This week’s linkage. Click, or an army of locusts will descend upon thee and pick thy bones clean! BWAA-HAA-HA-HA-HA!!!
:: As an Olympic-level bullshit artist myself, I just have to give it up for a guy who created an entire make-believe field out of thin air and declared himself the leader in it. (My parents sent me to see a performance of Kreskin’s back when I was in second grade. It was a terrific magic show. Even then I somehow sensed that it was all BS, but wow, what fun BS it was!)
:: They say all good things come to an end…. but I believe that really good things are never really gone for good. (Sorry, but I’m not replicating the typeface and color effects! Looks like an essay contest is in the offing. Check it out. This is a blog I never seem to read enough.)
:: I don’t have much to say about this. I do want to mention that it falls into one of my favourite sub-categories of comics: Iron Man getting his ass handed to him. (Never much liked Iron Man. He struck me as a really butch version of C-3PO. [I know, Iron Man came first, but not in my world!])
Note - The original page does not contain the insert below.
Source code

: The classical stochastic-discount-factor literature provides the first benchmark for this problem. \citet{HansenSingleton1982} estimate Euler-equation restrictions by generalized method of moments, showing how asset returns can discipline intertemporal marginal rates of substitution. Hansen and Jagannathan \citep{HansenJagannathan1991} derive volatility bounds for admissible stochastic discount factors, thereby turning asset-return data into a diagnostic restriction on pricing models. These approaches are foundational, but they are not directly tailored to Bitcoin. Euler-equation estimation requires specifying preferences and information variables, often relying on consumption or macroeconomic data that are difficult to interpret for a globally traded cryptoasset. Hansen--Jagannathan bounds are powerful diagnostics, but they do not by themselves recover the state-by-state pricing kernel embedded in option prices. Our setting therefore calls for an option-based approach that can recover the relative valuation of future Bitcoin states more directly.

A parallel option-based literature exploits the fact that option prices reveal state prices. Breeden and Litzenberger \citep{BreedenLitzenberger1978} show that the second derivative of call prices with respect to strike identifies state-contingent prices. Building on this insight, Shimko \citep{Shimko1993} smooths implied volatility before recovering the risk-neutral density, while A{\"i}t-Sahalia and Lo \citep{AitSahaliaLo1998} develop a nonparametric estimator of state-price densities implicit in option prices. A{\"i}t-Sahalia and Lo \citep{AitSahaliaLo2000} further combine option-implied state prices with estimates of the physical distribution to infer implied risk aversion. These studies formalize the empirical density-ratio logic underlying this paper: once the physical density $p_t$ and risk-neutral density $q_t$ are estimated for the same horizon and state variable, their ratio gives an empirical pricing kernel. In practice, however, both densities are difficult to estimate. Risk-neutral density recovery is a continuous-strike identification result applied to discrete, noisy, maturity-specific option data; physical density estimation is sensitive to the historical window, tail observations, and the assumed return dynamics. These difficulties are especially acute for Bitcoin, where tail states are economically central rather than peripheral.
:: The doors should be closed when the zombies come.
:: It an utterly epic sensation – a sense of standing on the slopes of a high mountain in Winter, the cold northern wind cutting you crosswise as you gaze intently into the wilderness valley that fills your vision below. It is a sense of warm fires, hoppy ale, and strong mirth on cool Balsam nights as one is encamped beside an old tree beneath a high forest canopy. It is that smell of earth, trees, and tobacco – each smell simultaneously commingled and distinct. It is the myriad of stars in the velvet midnight heights; it is the glowing lamps of Faërie disguised as fireflies. And it is the whisper of rain in the Verdant Seasons… (Another serendipitous blog discovery. I found it while Googling the exact wording of the brief passage at the very end of The Return of the King, when Frodo beholds “the far green country under a swift sunrise”. Now, you’re probably wondering, “Hey dummy, why didn’t you just get up and walk ten feet and look up the passage yourself in one of your two copies of the actual book?!” Well, if I did that, I wouldn’t have found this very nice-looking blog, now would I?)
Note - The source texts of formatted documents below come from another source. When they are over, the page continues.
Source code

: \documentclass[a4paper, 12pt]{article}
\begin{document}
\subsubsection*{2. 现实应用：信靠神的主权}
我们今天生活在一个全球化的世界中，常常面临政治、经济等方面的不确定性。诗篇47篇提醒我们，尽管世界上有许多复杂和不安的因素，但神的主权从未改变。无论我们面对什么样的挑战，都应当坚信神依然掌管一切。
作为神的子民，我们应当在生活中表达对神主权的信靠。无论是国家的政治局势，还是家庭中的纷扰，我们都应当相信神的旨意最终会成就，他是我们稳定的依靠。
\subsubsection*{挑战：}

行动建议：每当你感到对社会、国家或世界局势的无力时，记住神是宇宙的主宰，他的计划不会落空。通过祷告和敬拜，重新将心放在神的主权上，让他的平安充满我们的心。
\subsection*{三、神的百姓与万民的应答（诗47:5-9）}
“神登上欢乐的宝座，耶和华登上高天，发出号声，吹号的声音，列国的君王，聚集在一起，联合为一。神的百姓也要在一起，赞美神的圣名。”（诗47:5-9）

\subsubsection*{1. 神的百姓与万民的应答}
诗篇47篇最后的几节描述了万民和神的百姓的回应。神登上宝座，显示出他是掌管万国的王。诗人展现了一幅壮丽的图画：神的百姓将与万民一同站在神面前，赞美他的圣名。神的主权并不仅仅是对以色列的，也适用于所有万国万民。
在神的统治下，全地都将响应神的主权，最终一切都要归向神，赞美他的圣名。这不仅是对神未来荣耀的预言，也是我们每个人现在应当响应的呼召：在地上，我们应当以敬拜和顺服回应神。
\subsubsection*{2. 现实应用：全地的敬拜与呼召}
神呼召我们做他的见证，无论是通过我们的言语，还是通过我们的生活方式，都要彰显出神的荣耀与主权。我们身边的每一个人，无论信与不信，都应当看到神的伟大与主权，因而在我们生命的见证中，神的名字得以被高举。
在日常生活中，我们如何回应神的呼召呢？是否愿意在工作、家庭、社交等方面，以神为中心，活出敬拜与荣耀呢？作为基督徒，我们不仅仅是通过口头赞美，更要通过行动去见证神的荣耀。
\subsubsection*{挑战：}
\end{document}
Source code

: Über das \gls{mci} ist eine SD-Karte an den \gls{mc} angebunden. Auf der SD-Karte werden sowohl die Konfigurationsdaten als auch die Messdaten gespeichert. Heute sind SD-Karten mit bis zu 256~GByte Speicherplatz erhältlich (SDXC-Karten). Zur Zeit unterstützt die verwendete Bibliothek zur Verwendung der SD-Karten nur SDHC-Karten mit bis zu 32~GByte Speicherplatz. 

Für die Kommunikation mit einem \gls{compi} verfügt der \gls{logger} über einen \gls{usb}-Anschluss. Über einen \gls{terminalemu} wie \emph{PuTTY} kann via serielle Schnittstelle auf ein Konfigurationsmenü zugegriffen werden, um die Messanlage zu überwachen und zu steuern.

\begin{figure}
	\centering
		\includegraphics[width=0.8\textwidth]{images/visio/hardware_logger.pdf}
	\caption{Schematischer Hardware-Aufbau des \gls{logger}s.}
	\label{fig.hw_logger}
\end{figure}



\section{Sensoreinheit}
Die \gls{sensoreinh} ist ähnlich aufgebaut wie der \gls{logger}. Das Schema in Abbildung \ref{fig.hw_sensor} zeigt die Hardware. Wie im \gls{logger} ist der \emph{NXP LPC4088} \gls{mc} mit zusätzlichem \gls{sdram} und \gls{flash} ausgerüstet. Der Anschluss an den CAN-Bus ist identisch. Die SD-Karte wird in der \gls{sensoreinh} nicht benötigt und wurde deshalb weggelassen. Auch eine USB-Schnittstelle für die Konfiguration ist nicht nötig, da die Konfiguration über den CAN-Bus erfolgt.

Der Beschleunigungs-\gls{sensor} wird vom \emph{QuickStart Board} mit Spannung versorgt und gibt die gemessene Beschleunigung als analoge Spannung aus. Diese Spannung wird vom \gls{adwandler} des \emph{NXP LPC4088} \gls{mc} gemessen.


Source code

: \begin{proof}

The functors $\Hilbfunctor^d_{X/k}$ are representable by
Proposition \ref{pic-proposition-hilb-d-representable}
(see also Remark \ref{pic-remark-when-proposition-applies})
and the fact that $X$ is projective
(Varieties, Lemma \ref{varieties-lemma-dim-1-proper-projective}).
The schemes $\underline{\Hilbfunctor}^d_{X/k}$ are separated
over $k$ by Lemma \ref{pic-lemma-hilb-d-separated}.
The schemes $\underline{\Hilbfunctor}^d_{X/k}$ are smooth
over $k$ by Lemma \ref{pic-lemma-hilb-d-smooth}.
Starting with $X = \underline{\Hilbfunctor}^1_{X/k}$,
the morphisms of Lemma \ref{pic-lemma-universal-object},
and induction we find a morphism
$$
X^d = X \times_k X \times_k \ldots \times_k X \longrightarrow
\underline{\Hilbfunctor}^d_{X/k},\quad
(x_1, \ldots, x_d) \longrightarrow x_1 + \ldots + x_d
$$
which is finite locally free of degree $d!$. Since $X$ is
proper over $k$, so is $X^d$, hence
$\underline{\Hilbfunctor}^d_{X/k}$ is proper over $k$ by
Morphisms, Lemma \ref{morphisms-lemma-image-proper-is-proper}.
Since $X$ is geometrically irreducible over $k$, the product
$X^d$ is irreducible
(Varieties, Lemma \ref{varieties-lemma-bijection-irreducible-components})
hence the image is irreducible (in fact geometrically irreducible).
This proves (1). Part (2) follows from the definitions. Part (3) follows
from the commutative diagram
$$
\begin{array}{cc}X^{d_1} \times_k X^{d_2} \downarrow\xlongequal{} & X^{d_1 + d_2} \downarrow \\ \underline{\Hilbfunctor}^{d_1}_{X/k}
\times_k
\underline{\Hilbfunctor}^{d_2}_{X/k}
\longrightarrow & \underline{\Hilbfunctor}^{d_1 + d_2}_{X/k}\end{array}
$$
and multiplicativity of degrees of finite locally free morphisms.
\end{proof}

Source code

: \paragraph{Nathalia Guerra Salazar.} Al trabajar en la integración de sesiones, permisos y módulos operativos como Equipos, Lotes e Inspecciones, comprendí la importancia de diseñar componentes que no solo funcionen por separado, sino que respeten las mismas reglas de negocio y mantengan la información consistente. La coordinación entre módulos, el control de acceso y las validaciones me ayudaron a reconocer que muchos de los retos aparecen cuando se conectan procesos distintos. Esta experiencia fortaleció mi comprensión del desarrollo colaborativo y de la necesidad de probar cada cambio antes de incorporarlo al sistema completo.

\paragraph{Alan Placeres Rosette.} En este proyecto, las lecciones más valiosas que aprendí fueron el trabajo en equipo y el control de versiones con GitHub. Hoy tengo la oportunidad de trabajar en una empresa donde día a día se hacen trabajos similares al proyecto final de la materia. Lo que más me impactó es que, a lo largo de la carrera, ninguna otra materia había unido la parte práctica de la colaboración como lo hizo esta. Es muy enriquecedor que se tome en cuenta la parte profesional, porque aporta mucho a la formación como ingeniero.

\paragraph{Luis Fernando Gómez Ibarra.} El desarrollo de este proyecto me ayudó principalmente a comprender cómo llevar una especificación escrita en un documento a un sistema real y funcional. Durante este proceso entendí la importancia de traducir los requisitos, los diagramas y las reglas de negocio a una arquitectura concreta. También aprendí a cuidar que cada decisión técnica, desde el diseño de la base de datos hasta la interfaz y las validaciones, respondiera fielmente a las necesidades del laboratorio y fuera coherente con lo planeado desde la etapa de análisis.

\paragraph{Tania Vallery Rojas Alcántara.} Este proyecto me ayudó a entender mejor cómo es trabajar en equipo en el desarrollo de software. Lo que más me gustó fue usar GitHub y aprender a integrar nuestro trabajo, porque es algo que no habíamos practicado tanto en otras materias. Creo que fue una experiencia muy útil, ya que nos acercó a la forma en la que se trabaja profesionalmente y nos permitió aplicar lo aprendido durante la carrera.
:: Oh, dear Lord! You made many, many poor performers. I realize, of course, it’s no shame to flub, but it’s no great honor, either. So what would have been so terrible, if I had been given one good performance? (Ah, the bane of musicians and former musicians the world over. As one who’s been there, the thing about soldiering on past a performance flub is something that one does get better at doing, through practice. Unfortunately, the only way to practice soldiering on past a flub is to, well, flub in performance.
A personal tale here: in my junior year of college, one of the works we performed on our band tour that year was Percy Grainger’s Lincolnshire Posy [one of the great masterworks of band repertoire, and for my money, one of the great masterworks of music in general]. Well, in one of the inner movements — I think either the fourth or fifth, but I couldn’t say for sure without looking it up, which I’m too lazy to do just now — there’s a spot where the whole band builds to these massive, fortissimo chords that sound five times. Well, in performance, I once lost count of which blast of the chords we were on — and sadly, I wasn’t lucky enough to have overcounted, and thus put my trumpet down after what I thought was the last chord. No, I added an extra one, all to myself. In the middle of the brief silence that was written on the page, the glory of my own sound blazed forth. Never have I wanted to leave the stage less than I did at that moment, because I well knew what the main topic of discussion would be once the concert was over.
So if you’re going to flub, make it a big one. The calamitous mistakes are the best — and in some genres of music, no one in the audience is likely to notice.)
Well, that’s all for this week. Until then, it’s a jungle out there!
thank you for coming by you delightful person you! I hope all is well and gentle.